Week 6.1 Cerebral Palsy Flashcards
what is cerebral palsy
if it a permanent disorder of movement and posture, which leads to activity limitations
what is CP attributed to
non-progressive disturbances in the developing infant or fetal brain, like infection, ischemic events, traumatic events, hypoxic, genetic
how is CP diagnosed
- when they do not reach early motor milestones
- exhibit abnormal muscle tone
- difference in movement patterns.
what kinds of things do you look for when trying to diagnose CP
primitive reflexes
motor milestones
postural reflexes
involuntary movements
in what two ways are CP classified
impaired area of the body and the movement impairment/abnormality
monoplegia
1 limb
diplegia
4 limbs, the legs more than the arms
hemiplegia
1/2 the body
quadriplegia
all 4 limbs
what are the 4 categories of movement abnormalities
spastic (motor cortex or white matter projections)
dyskinetic/athetoid (BG)
ataxic (cerebellum)
hypotonia (not one area)
what does dyskinetic or athetoid movement look like
fluctuating tone, and writhing movements.

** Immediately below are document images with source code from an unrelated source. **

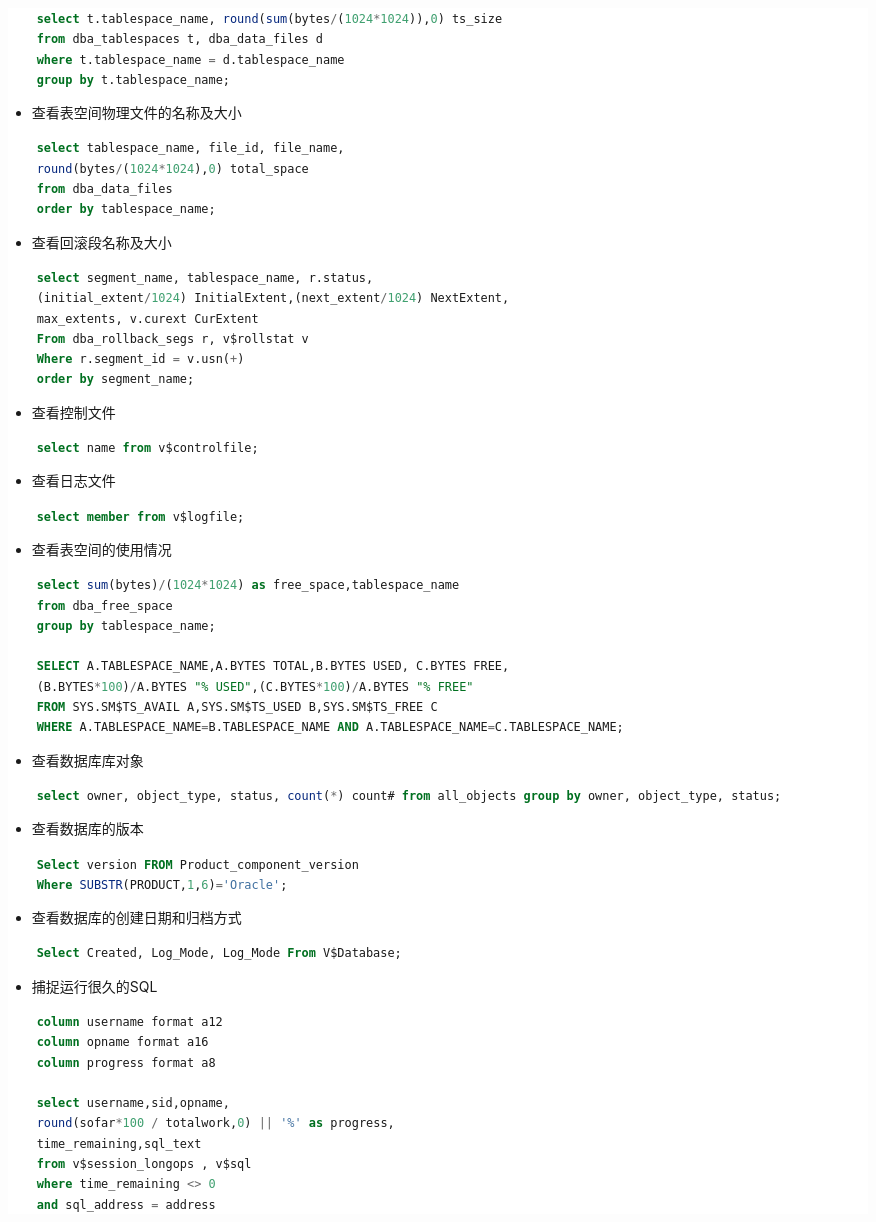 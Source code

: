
 ```sql
    select t.tablespace_name, round(sum(bytes/(1024*1024)),0) ts_size
    from dba_tablespaces t, dba_data_files d
    where t.tablespace_name = d.tablespace_name
    group by t.tablespace_name;
```
* 查看表空间物理文件的名称及大小
```sql
    select tablespace_name, file_id, file_name,
    round(bytes/(1024*1024),0) total_space
    from dba_data_files
    order by tablespace_name;
```
* 查看回滚段名称及大小
```sql
    select segment_name, tablespace_name, r.status,
    (initial_extent/1024) InitialExtent,(next_extent/1024) NextExtent,
    max_extents, v.curext CurExtent
    From dba_rollback_segs r, v$rollstat v
    Where r.segment_id = v.usn(+)
    order by segment_name;
```
* 查看控制文件
```sql
    select name from v$controlfile;
```
* 查看日志文件
```sql
    select member from v$logfile;
```
* 查看表空间的使用情况
```sql
    select sum(bytes)/(1024*1024) as free_space,tablespace_name
    from dba_free_space
    group by tablespace_name;

    SELECT A.TABLESPACE_NAME,A.BYTES TOTAL,B.BYTES USED, C.BYTES FREE,
    (B.BYTES*100)/A.BYTES "% USED",(C.BYTES*100)/A.BYTES "% FREE"
    FROM SYS.SM$TS_AVAIL A,SYS.SM$TS_USED B,SYS.SM$TS_FREE C
    WHERE A.TABLESPACE_NAME=B.TABLESPACE_NAME AND A.TABLESPACE_NAME=C.TABLESPACE_NAME;
```
* 查看数据库库对象
```sql
    select owner, object_type, status, count(*) count# from all_objects group by owner, object_type, status;
```
* 查看数据库的版本　
```sql
    Select version FROM Product_component_version
    Where SUBSTR(PRODUCT,1,6)='Oracle';
```
* 查看数据库的创建日期和归档方式
```sql
    Select Created, Log_Mode, Log_Mode From V$Database;
```
* 捕捉运行很久的SQL
```sql
    column username format a12
    column opname format a16
    column progress format a8

    select username,sid,opname,
    round(sofar*100 / totalwork,0) || '%' as progress,
    time_remaining,sql_text
    from v$session_longops , v$sql
    where time_remaining <> 0
    and sql_address = address
```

Maybe low tone in the trunk, and high tone in the arms
what is the most common form of CP
spastic diplegia
what is the GMFC
gross motor function classification, which is 5 levels, based on age groups, and their ability to perform tasks. Like walking, sitting and wheelchair things
for what age is the GMFC high reliable or valid
preschool age or older
what is the difference between level 1-2 and levels 3-4-5
1-2: you have a quick increase in function in the first few years, then it plateaus and maintains
3-4-5: plateau and then you have a decrease in GMFM scores.